The FATEH MEDIA is committed to the highest ethical standards.
PURPOSE: FATEH MEDIA as a Product of It Fames Private Limited will maintain the highest ethical standards in the conduct of Company affairs. Intent of this policy is that each associate will conduct the Company’s business with integrity and comply with all applicable laws in a manner that excludes considerations of personal advantage or gain.
As journalists, we seek the truth and strive to present a responsible and fair glimpse of the world. The newspaper is our powerful vehicle, and we endeavor to face the public with respect and candor.
Our power must be used responsibly. Our notebooks and cameras are tickets into people’s lives, sacred worlds and complex institutions.
Our job is to intensely scrutinize the activities of others as watchdogs that challenge authority and give voice to the voiceless. Our own actions should withstand equally intense scrutiny. We should be transparent.
Transparency is won through accuracy, compassion, intellectual honesty and an introspective mission to convey complete, contextual views of our world. When we are transparent, we conduct our professional lives as if all our colleagues and our readers are watching over our shoulders.
Our goal is to begin and end each day with a primary obligation to the public’s right to know.
With every ethical scar, we threaten a delicate relationship with readers. Ethical breaches violate hard-earned trust and shatter our credibility.
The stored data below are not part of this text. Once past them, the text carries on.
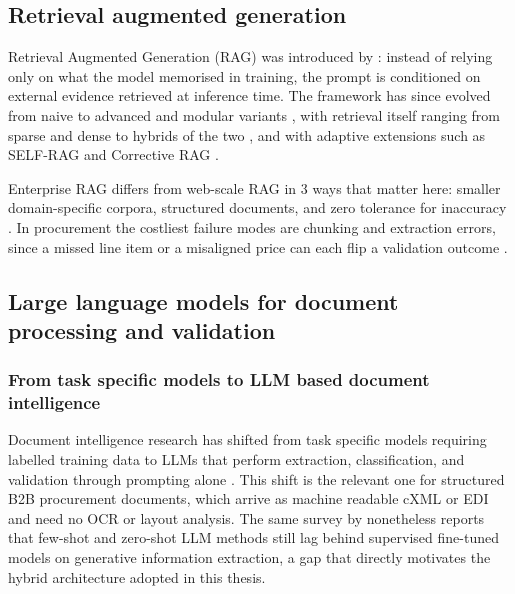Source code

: \subsection{Retrieval augmented generation}
\label{sec:lr:rag}

Retrieval Augmented Generation (RAG) was introduced by \citet{lewis2020rag}: instead of relying only on what the model memorised in training, the prompt is conditioned on external evidence retrieved at inference time. The framework has since evolved from naive to advanced and modular variants \citep{gao2024rag, sharma2025}, with retrieval itself ranging from sparse \citep{robertson2009} and dense \citep{karpukhin2020} to hybrids of the two \citep{cormack2009}, and with adaptive extensions such as SELF-RAG \citep{asai2024} and Corrective RAG \citep{yan2024}.

Enterprise RAG differs from web-scale RAG in 3 ways that matter here: smaller domain-specific corpora, structured documents, and zero tolerance for inaccuracy \citep{karakurt2026}. In procurement the costliest failure modes are chunking and extraction errors, since a missed line item or a misaligned price can each flip a validation outcome \citep{barnett2024}.



\subsection{Large language models for document processing and validation}
\label{sec:lr:llm}

\subsubsection{From task specific models to LLM based document intelligence}

Document intelligence research has shifted from task specific models requiring labelled training data to LLMs that perform extraction, classification, and validation through prompting alone \citep{li2024gie,ke2025}. This shift is the relevant one for structured B2B procurement documents, which arrive as machine readable cXML or EDI and need no OCR or layout analysis. The same survey by \citet{li2024gie} nonetheless reports that few-shot and zero-shot LLM methods still lag behind supervised fine-tuned models on generative information extraction, a gap that directly motivates the hybrid architecture adopted in this thesis.

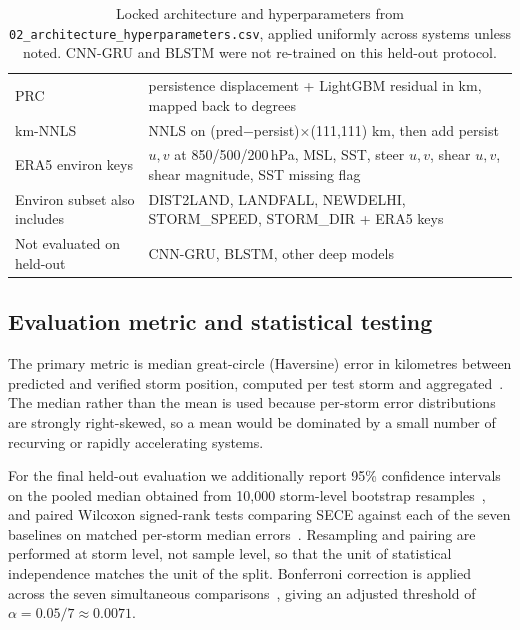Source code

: \documentclass{ametsocv6.1}
\newcommand{\sece}{SECE}
\begin{document}
\begin{table}[ht]
\begin{tabular}{@{}p{}p{}@{}}
PRC & persistence displacement + LightGBM residual in km, mapped back to degrees \\
km-NNLS & NNLS on (pred$-$persist)$\times$(111,111) km, then add persist \\
ERA5 environ keys & $u,v$ at 850/500/200\,hPa, MSL, SST, steer $u,v$, shear $u,v$, shear magnitude, SST missing flag \\
Environ subset also includes & DIST2LAND, LANDFALL, NEWDELHI, STORM\_SPEED, STORM\_DIR + ERA5 keys \\
Not evaluated on held-out & CNN-GRU, BLSTM, other deep models \\
\bottomrule
\end{tabular}
\caption{Locked architecture and hyperparameters from
\texttt{02\_architecture\_hyperparameters.csv}, applied uniformly across systems
unless noted. CNN-GRU and BLSTM were not re-trained on this held-out protocol.}
\label{tab:hyp}
\end{table}

\subsection{Evaluation metric and statistical testing}
The primary metric is median great-circle (Haversine) error in kilometres between
predicted and verified storm position, computed per test storm and
aggregated~\citep{sinnott1984}. The median rather than the mean
is used because per-storm error distributions are strongly right-skewed, so a
mean would be dominated by a small number of recurving or rapidly accelerating
systems.

For the final held-out evaluation we additionally report 95\% confidence
intervals on the pooled median obtained from 10{,}000 storm-level bootstrap
resamples~\citep{efron1979}, and paired Wilcoxon
signed-rank tests comparing \sece{} against each of the seven baselines on
matched per-storm median errors~\citep{wilcoxon1945}. Resampling
and pairing are performed at storm level, not sample level, so that the unit of
statistical independence matches the unit of the split. Bonferroni correction is
applied across the seven simultaneous
comparisons~\citep{bonferroni1936}, giving an adjusted threshold of
$\alpha = 0.05/7 \approx 0.0071$.
\end{document}
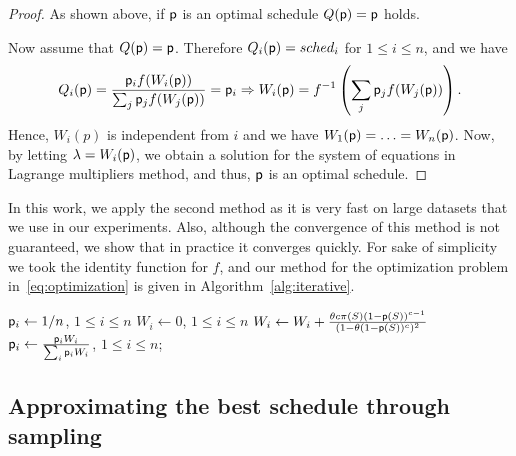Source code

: \begin{proof}
	As shown above, if $\sched$ is an optimal schedule $Q(\mathsf{p})=\mathsf{p}$ holds.

	Now assume that $Q(\mathsf{p})=\mathsf{p}$. Therefore $Q_i(\mathsf{p}) = sched_i$ for
	$1\leq i \leq n$, and we have
	\begin{align*}
	Q_i(\mathsf{p}) = \frac{\mathsf{p}_i f(W_i(\mathsf{p}))}{\sum_{j} \mathsf{p}_j
f(W_j(\mathsf{p}))} = \mathsf{p}_i
	\Rightarrow
	W_i(\mathsf{p}) = f^{-1}\left(\sum_{j} \mathsf{p}_j f(W_j(\mathsf{p}))\right).
	\end{align*}
	Hence, $W_i(p)$ is independent from $i$ and we have
	$W_1(\mathsf{p})=\ldots=W_n(\mathsf{p})$. Now, by letting $\lambda = W_i(\mathsf{p})$,
	we obtain a solution for the system of equations in Lagrange multipliers
	method, and thus, $\sched$ is an optimal schedule.
\end{proof}

In this work, we apply the second method as it is very fast on large datasets
that we use in our experiments. Also, although the convergence of this method is
not guaranteed, we show that in practice it converges quickly. For sake of
simplicity we took the identity function for $f$, and our method for the
optimization problem in~\eqref{eq:optimization} is given in
Algorithm~\ref{alg:iterative}.

\begin{algorithm}[ht]
	\DontPrintSemicolon
	$\mathsf{p}_i \leftarrow 1/n$, $1\le i\le n$\;
	 {
		$W_i\leftarrow 0$, $1\le i\le n$\;
		 {
			 {
				$W_i \leftarrow W_i + \frac{\theta c \pi(S) (1-\mathsf{p}(S))^{c-1}}{(1-\theta(1-\mathsf{p}(S))^c)^2}$\;
			}
		}
		$\mathsf{p}_i\leftarrow \frac{\mathsf{p}_iW_i}{\sum_{i} \mathsf{p}_iW_i}$, $1\le i\le n$;
	}
	\Return{$\sched$}\;
	\caption{\algoname}
	\label{alg:iterative}
\end{algorithm}


\subsection{Approximating the best schedule through sampling}\label{sec:sampcomp}

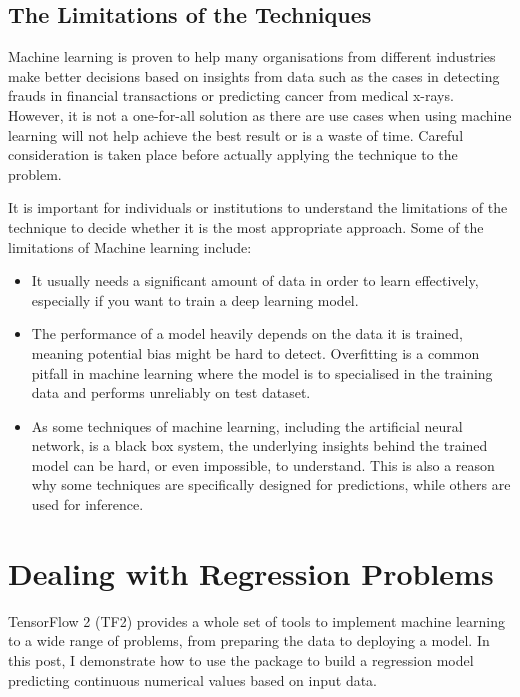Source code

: \documentclass[
  letterpaper,
  DIV=11,
  numbers=noendperiod]{scrreprt}
\providecommand{\tightlist}{%
  \setlength{\itemsep}{0pt}\setlength{\parskip}{0pt}}\usepackage{longtable,booktabs,array}
\begin{document}
\hypertarget{the-limitations-of-the-techniques}{%
\section{The Limitations of the
Techniques}\label{the-limitations-of-the-techniques}}

Machine learning is proven to help many organisations from different
industries make better decisions based on insights from data such as the
cases in detecting frauds in financial transactions or predicting cancer
from medical x-rays. However, it is not a one-for-all solution as there
are use cases when using machine learning will not help achieve the best
result or is a waste of time. Careful consideration is taken place
before actually applying the technique to the problem.

It is important for individuals or institutions to understand the
limitations of the technique to decide whether it is the most
appropriate approach. Some of the limitations of Machine learning
include:

\begin{itemize}
\tightlist
\item
  It usually needs a significant amount of data in order to learn
  effectively, especially if you want to train a deep learning model.
\item
  The performance of a model heavily depends on the data it is trained,
  meaning potential bias might be hard to detect. Overfitting is a
  common pitfall in machine learning where the model is to specialised
  in the training data and performs unreliably on test dataset.
\item
  As some techniques of machine learning, including the artificial
  neural network, is a black box system, the underlying insights behind
  the trained model can be hard, or even impossible, to understand. This
  is also a reason why some techniques are specifically designed for
  predictions, while others are used for inference.
\end{itemize}

\hypertarget{dealing-with-regression-problems}{%
\chapter{Dealing with Regression
Problems}\label{dealing-with-regression-problems}}

TensorFlow 2 (TF2) provides a whole set of tools to implement machine
learning to a wide range of problems, from preparing the data to
deploying a model. In this post, I demonstrate how to use the package to
build a regression model predicting continuous numerical values based on
input data.
\end{document}
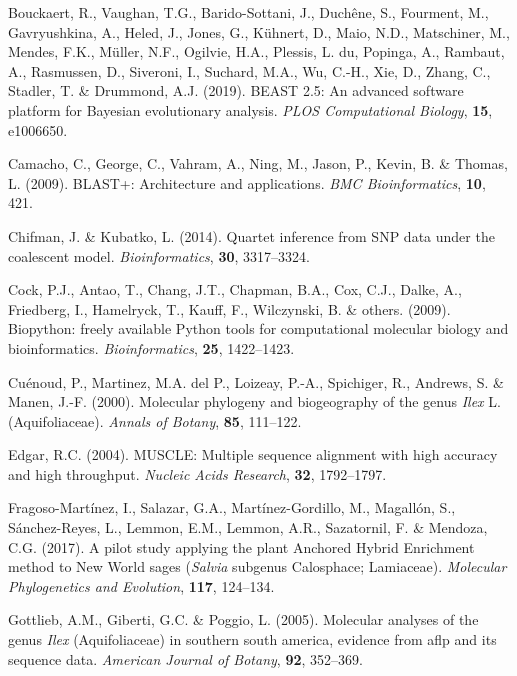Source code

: \documentclass[]{article}
\begin{document}
\leavevmode\hypertarget{ref-bouckaert2019beast}{}%
Bouckaert, R., Vaughan, T.G., Barido-Sottani, J., Duchêne, S., Fourment, M., Gavryushkina, A., Heled, J., Jones, G., Kühnert, D., Maio, N.D., Matschiner, M., Mendes, F.K., Müller, N.F., Ogilvie, H.A., Plessis, L. du, Popinga, A., Rambaut, A., Rasmussen, D., Siveroni, I., Suchard, M.A., Wu, C.-H., Xie, D., Zhang, C., Stadler, T. \& Drummond, A.J. (2019). BEAST 2.5: An advanced software platform for Bayesian evolutionary analysis. \emph{PLOS Computational Biology}, \textbf{15}, e1006650.

\leavevmode\hypertarget{ref-camacho2009blast}{}%
Camacho, C., George, C., Vahram, A., Ning, M., Jason, P., Kevin, B. \& Thomas, L. (2009). BLAST+: Architecture and applications. \emph{BMC Bioinformatics}, \textbf{10}, 421.

\leavevmode\hypertarget{ref-chifman2014quartet}{}%
Chifman, J. \& Kubatko, L. (2014). Quartet inference from SNP data under the coalescent model. \emph{Bioinformatics}, \textbf{30}, 3317--3324.

\leavevmode\hypertarget{ref-cock2009biopython}{}%
Cock, P.J., Antao, T., Chang, J.T., Chapman, B.A., Cox, C.J., Dalke, A., Friedberg, I., Hamelryck, T., Kauff, F., Wilczynski, B. \& others. (2009). Biopython: freely available Python tools for computational molecular biology and bioinformatics. \emph{Bioinformatics}, \textbf{25}, 1422--1423.

\leavevmode\hypertarget{ref-cuenoud2000molecular}{}%
Cuénoud, P., Martinez, M.A. del P., Loizeay, P.-A., Spichiger, R., Andrews, S. \& Manen, J.-F. (2000). Molecular phylogeny and biogeography of the genus \emph{Ilex} L.(Aquifoliaceae). \emph{Annals of Botany}, \textbf{85}, 111--122.

\leavevmode\hypertarget{ref-edgar2004muscle}{}%
Edgar, R.C. (2004). MUSCLE: Multiple sequence alignment with high accuracy and high throughput. \emph{Nucleic Acids Research}, \textbf{32}, 1792--1797.

\leavevmode\hypertarget{ref-fragoso2017pilot}{}%
Fragoso-Martínez, I., Salazar, G.A., Martínez-Gordillo, M., Magallón, S., Sánchez-Reyes, L., Lemmon, E.M., Lemmon, A.R., Sazatornil, F. \& Mendoza, C.G. (2017). A pilot study applying the plant Anchored Hybrid Enrichment method to New World sages (\emph{Salvia} subgenus Calosphace; Lamiaceae). \emph{Molecular Phylogenetics and Evolution}, \textbf{117}, 124--134.

\leavevmode\hypertarget{ref-gottlieb2005molecular}{}%
Gottlieb, A.M., Giberti, G.C. \& Poggio, L. (2005). Molecular analyses of the genus \emph{Ilex} (Aquifoliaceae) in southern south america, evidence from aflp and its sequence data. \emph{American Journal of Botany}, \textbf{92}, 352--369.
\end{document}
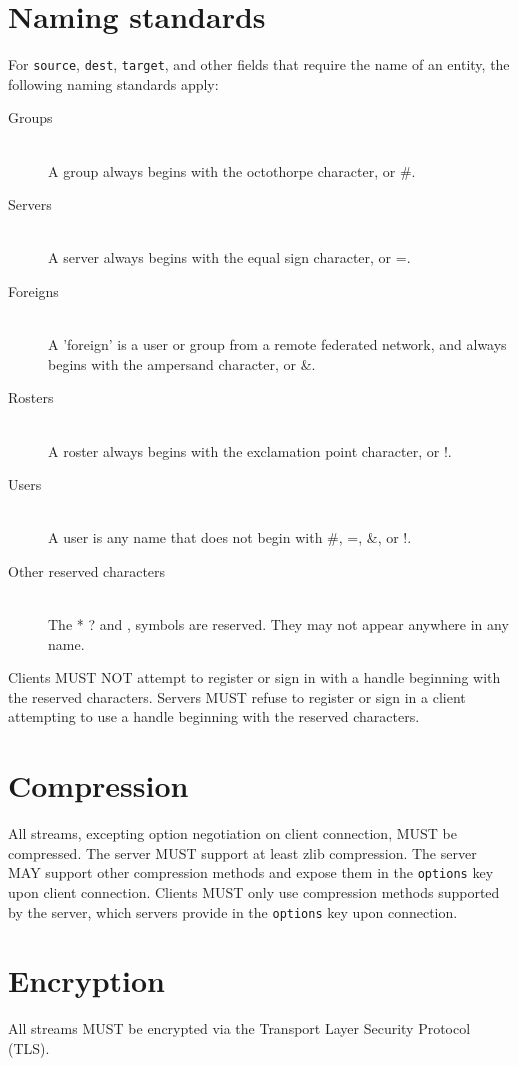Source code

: \section{Naming standards}
\sectionrule
For \texttt{source}, \texttt{dest}, \texttt{target}, and other fields that
require the name of an entity, the following naming standards apply:

\begin{description}
\item[Groups] \hfill \\
A group always begins with the octothorpe character, or \#.

\item[Servers] \hfill \\
A server always begins with the equal sign character, or =.

\item[Foreigns] \hfill \\
A 'foreign' is a user or group from a remote federated network, and always
begins with the ampersand character, or \&.

\item[Rosters] \hfill \\
A roster always begins with the exclamation point character, or !.

\item[Users] \hfill \\
A user is any name that does not begin with \#, =, \&, or !.

\item[Other reserved characters] \hfill \\
The * ? and , symbols are reserved.  They may not appear anywhere in any name.

\end{description}

Clients MUST NOT attempt to register or sign in with a handle beginning with the
reserved characters.  Servers MUST refuse to register or sign in a client
attempting to use a handle beginning with the reserved characters.



\section{Compression}
\sectionrule

All streams, excepting option negotiation on client connection, MUST be
compressed.  The server MUST support at least zlib compression.  The server MAY
support other compression methods and expose them in the \texttt{options} key
upon client connection.  Clients MUST only use compression methods supported by
the server, which servers provide in the \texttt{options} key upon connection.



\section{Encryption}
\sectionrule

All streams MUST be encrypted via the Transport Layer Security Protocol (TLS).
\cite{TLS}
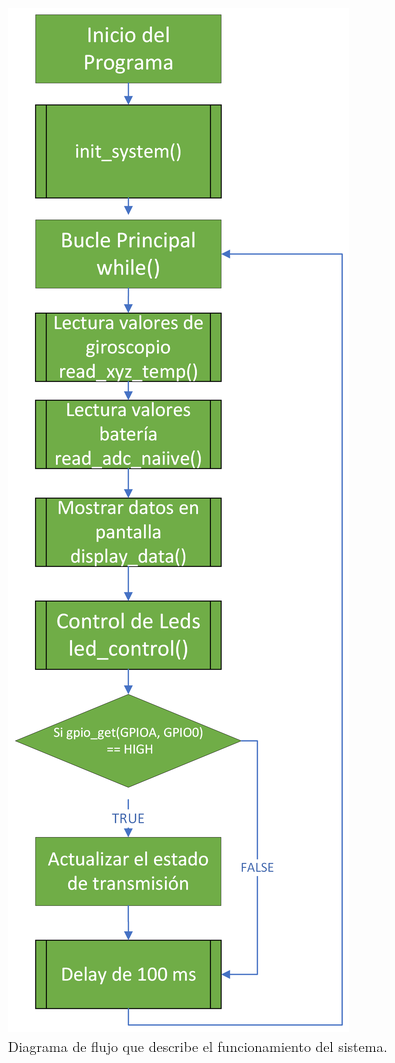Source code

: \begin{figure}[H]
    \centering
        \includegraphics[scale = 0.58]{./Figuras/Desarrollo_Analisis/Diagrama_pendientes.png}
        \caption{Diagrama de flujo que describe el funcionamiento del sistema.}
    \end{figure}
\newpage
To properly understand and reflect the community, we must live thoroughly and wholeheartedly in it. The constant tension of demanding a better society, while still living in it, is an obligation of a passionate and compassionate journalist. We should be independent, without being detached.
Ethics is the constant process of examining and drawing these lines. It is a communal effort, and we should hold each other accountable in the protection of our values. These values must come through a discussion with our conscience, our colleagues and our leaders, both for the public interest and our own professional education.
NEWS GATHERING: ACCURACY, FAIRNESS AND SOURCING
Nailing our stories can be as simple as phoning three people – or as grueling as spending months chiseling away the nonessential, the rumor, the red herrings.
Our aim is to deliver the facts with precision and context.
We believe in getting not only both sides, but “all” sides.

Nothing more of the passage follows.